Until the pandemic, I did not realize how much seeing people from different parts of my life — professional associates, women’s dinner group, friends of my daughter, yoga attendees, etc. — rounds me out as a person. Without community type events, there’s a whole part of me missing. I recently discovered this at two events: one a spontaneous recreation event, the other as a volunteer at a local vaccination clinic.
The other day I went out cross-country skiing at the Mendenhall Glacier, which is about 15 miles from downtown Juneau. I’ve been visiting the Mendenhall regularly for the past 28 years. Through those years I’ve come to think of the glacier as part of my everyday life here in Juneau, a friend of sorts. Like any friend whom one visits repeatedly, the Mendenhall marks my family memories. Two decades ago, I played on the sandy moraine with my school-age children. Then, the face of the glacier stood just beyond the waterfall. Now, it’s almost a mile away and my children are grown. Today, just a tongue of ice reaches the lake. For me the rapidly shrinking glacier has been a constant, bold barometer of climate change.
Unlike the past two winters, we’re having a cold spell, so the lake is safe to travel on. It’s now possible to reach the front of the lake by foot or ski. My husband, daughter and son-in-law skied ahead in bright, white-sparkle sunshine. As we approached the front of the glacier, we headed toward where — just two years ago — a large ice cave used to be. This year, we found only a remnant, a wave of teal-colored ice topped by a fresh dusting of snow. I entered the ice arch to touch the smooth, sculpted ice. I heard the creaks and groans of tons of ice pressing down. Knowing the geology of glaciers, I imagined I was hearing the force that carves mountains. I silently said:
“Hang on, relief is on the way. It’s too soon to say if it will be enough but the U.S. is back in the game as a climate champion. Even Sen. Lisa Murkowski got clean energy legislation passed. And on a personal note, since the last time I was here, I bought an electric car. I also installed an air source heat pump that draws on clean energy.”
I looked up into the opening and saw my daughter and son-in-law framed by the arch and the icicles on the rim. They are the next generation, inheriting this climate-challenged Earth.
My alone time in the ice arch lasted only five minutes as a family of four arrived. Much of Juneau seemed to be headed the same way. After all, it was a sunny Saturday and photos had been posted online for two days. Looking at the line of hikers and skiers fanning across the expanse of the lake, I realized it’s a downright community event. Back at the parking area, I ran into my yoga teacher, and it felt like old times.
Next, I headed to town to volunteer for the vaccination clinic at the Juneau convention center. It’s time for the second shot for seniors. As I checked in folks for their second shot at Centennial Hall, I realized I was back at a community event. I saw lots of familiar faces. When I saw neighbors smiling underneath their masks and saying, “This is so exciting; there is light at the end of the tunnel,” I knew I was sharing in my community’s outlook for good health.
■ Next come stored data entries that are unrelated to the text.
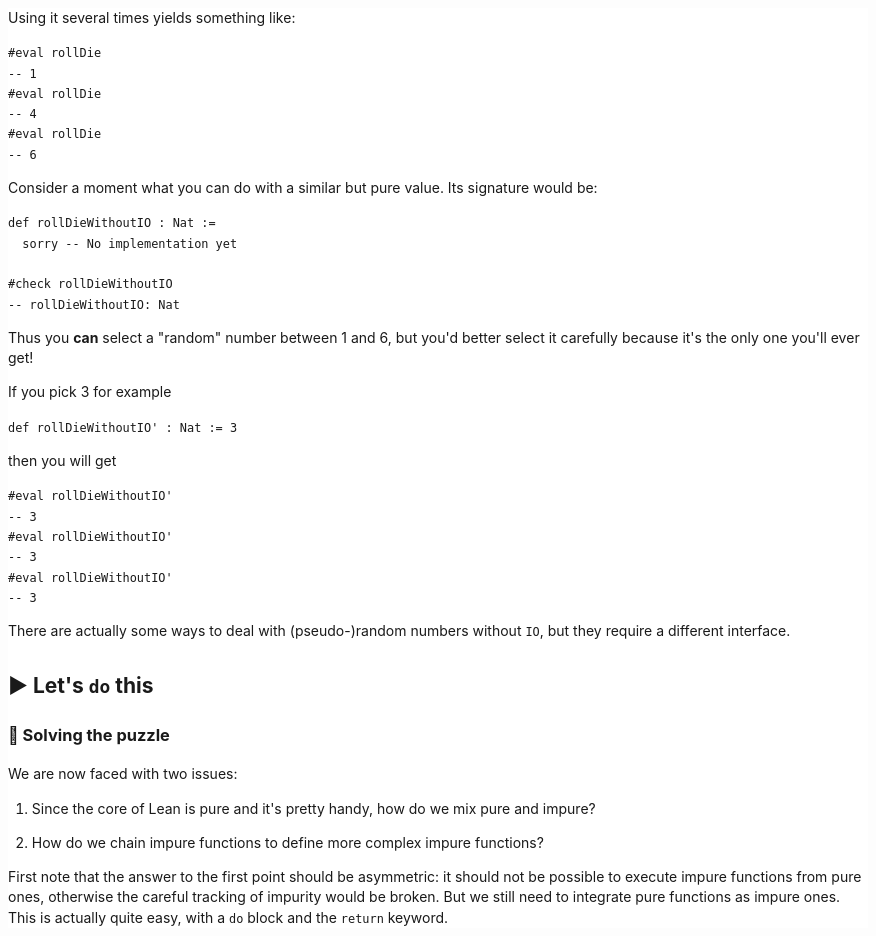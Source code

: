 Using it several times yields something like:

```lean
#eval rollDie
-- 1
#eval rollDie
-- 4
#eval rollDie
-- 6
```

Consider a moment what you can do with a similar but pure value.
Its signature would be:

```lean
def rollDieWithoutIO : Nat :=
  sorry -- No implementation yet

#check rollDieWithoutIO
-- rollDieWithoutIO: Nat
```

Thus you **can** select a "random" number between 1 and 6, but
you'd better select it carefully because it's the only one you'll ever get!

If you pick 3 for example

```lean
def rollDieWithoutIO' : Nat := 3
```

then you will get

```lean
#eval rollDieWithoutIO'
-- 3
#eval rollDieWithoutIO'
-- 3
#eval rollDieWithoutIO'
-- 3
```

There are actually some ways to deal with (pseudo-)random numbers without `IO`,
but they require a different interface.

▶️ Let's `do` this
--------------------------------------------------------------------------------

### 🧩 Solving the puzzle

We are now faced with two issues:

  1. Since the core of Lean is pure and it's pretty handy, how do
    we mix pure and impure?

  2. How do we chain impure functions to define more complex impure functions?

First note that the answer to the first point should be
asymmetric: it should not be possible to execute impure functions from
pure ones, otherwise the careful tracking of impurity would be broken.
But we still need to integrate pure functions as impure ones. This is actually quite
easy, with a `do` block and the `return` keyword.
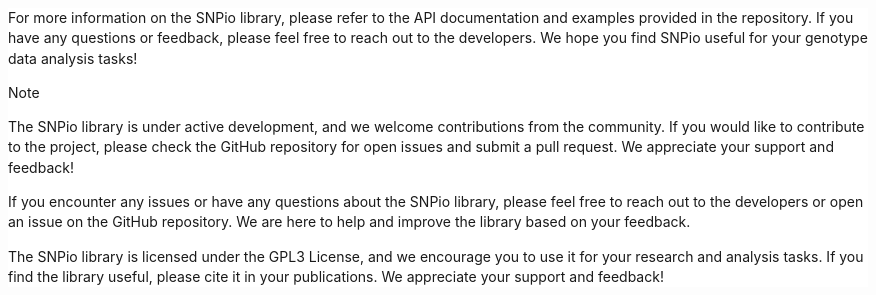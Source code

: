 For more information on the SNPio library, please refer to the API
documentation and examples provided in the repository. If you have any
questions or feedback, please feel free to reach out to the developers.
We hope you find SNPio useful for your genotype data analysis tasks!

<div class="note">

<div class="title">

Note

</div>

The SNPio library is under active development, and we welcome
contributions from the community. If you would like to contribute to the
project, please check the GitHub repository for open issues and submit a
pull request. We appreciate your support and feedback!

If you encounter any issues or have any questions about the SNPio
library, please feel free to reach out to the developers or open an
issue on the GitHub repository. We are here to help and improve the
library based on your feedback.

The SNPio library is licensed under the GPL3 License, and we encourage
you to use it for your research and analysis tasks. If you find the
library useful, please cite it in your publications. We appreciate your
support and feedback!

</div>
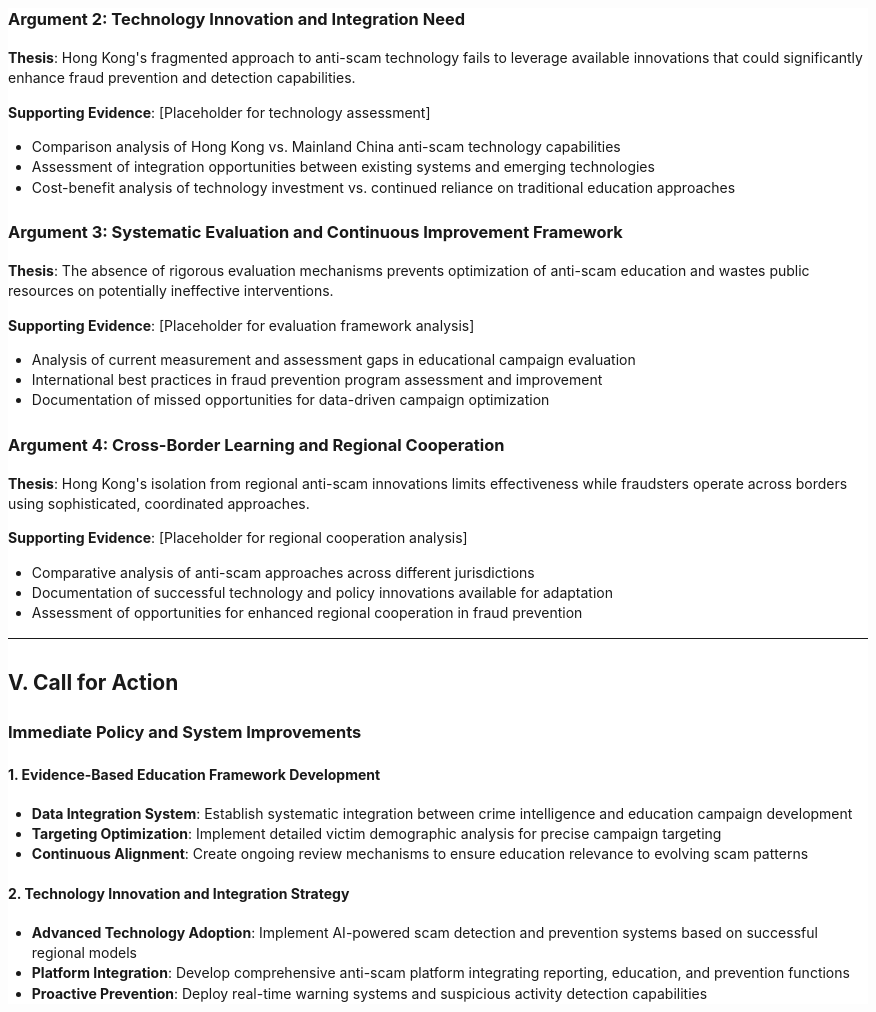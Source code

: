 ### Argument 2: Technology Innovation and Integration Need
**Thesis**: Hong Kong's fragmented approach to anti-scam technology fails to leverage available innovations that could significantly enhance fraud prevention and detection capabilities.

**Supporting Evidence**:
[Placeholder for technology assessment]
- Comparison analysis of Hong Kong vs. Mainland China anti-scam technology capabilities
- Assessment of integration opportunities between existing systems and emerging technologies
- Cost-benefit analysis of technology investment vs. continued reliance on traditional education approaches

### Argument 3: Systematic Evaluation and Continuous Improvement Framework
**Thesis**: The absence of rigorous evaluation mechanisms prevents optimization of anti-scam education and wastes public resources on potentially ineffective interventions.

**Supporting Evidence**:
[Placeholder for evaluation framework analysis]
- Analysis of current measurement and assessment gaps in educational campaign evaluation
- International best practices in fraud prevention program assessment and improvement
- Documentation of missed opportunities for data-driven campaign optimization

### Argument 4: Cross-Border Learning and Regional Cooperation
**Thesis**: Hong Kong's isolation from regional anti-scam innovations limits effectiveness while fraudsters operate across borders using sophisticated, coordinated approaches.

**Supporting Evidence**:
[Placeholder for regional cooperation analysis]
- Comparative analysis of anti-scam approaches across different jurisdictions
- Documentation of successful technology and policy innovations available for adaptation
- Assessment of opportunities for enhanced regional cooperation in fraud prevention

---

## V. Call for Action

### Immediate Policy and System Improvements

#### 1. Evidence-Based Education Framework Development
- **Data Integration System**: Establish systematic integration between crime intelligence and education campaign development
- **Targeting Optimization**: Implement detailed victim demographic analysis for precise campaign targeting
- **Continuous Alignment**: Create ongoing review mechanisms to ensure education relevance to evolving scam patterns

#### 2. Technology Innovation and Integration Strategy
- **Advanced Technology Adoption**: Implement AI-powered scam detection and prevention systems based on successful regional models
- **Platform Integration**: Develop comprehensive anti-scam platform integrating reporting, education, and prevention functions
- **Proactive Prevention**: Deploy real-time warning systems and suspicious activity detection capabilities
I could feel their joy and be a fuller person.
This morning, I got to share the common joy of sunlit nature. Although feeling blessed to have two community events in one day, the parallels between them nag at me. Is there light at the end of the tunnel for addressing the climate pandemic — using the word broadly? After all, there is no vaccine for planet Earth.
As humanity, dependent on clean air and water, sustainable food, healthy communities and habitats, we must develop the equivalent vaccine for the climate crisis. The urgency for a robust, rapid response is no less when addressing the climate crisis. Just as we rapidly developed, tested and are distributing two vaccines to fight the pandemic, we need to act with similar vigor and partnership for planet Earth.
Fortunately, the United Nations has provided a blueprint for doing so in their recently released report, “Making Peace with Nature.” The Associated Press explained the report: “Unlike past U.N. reports that focused on one issue and avoided telling leaders action to take, this U.N. Environment Programme report combines three intertwined environment crises and tells the world what’s got to change.” The entwined challenges are loss of biodiversity, pollution emergencies and the climate. The scientists have laid it out. Now, for the sake of our children and future generations, we need to roll up our sleeves one more time and take the shot of change.
Kate Troll, a longtime Alaskan, has more than 22 years’ experience in coastal management, fisheries and energy policy and is a former executive director for United Fishermen of Alaska and the Alaska Conservation Voters. She’s been elected to local office twice, written two books and resides in Douglas.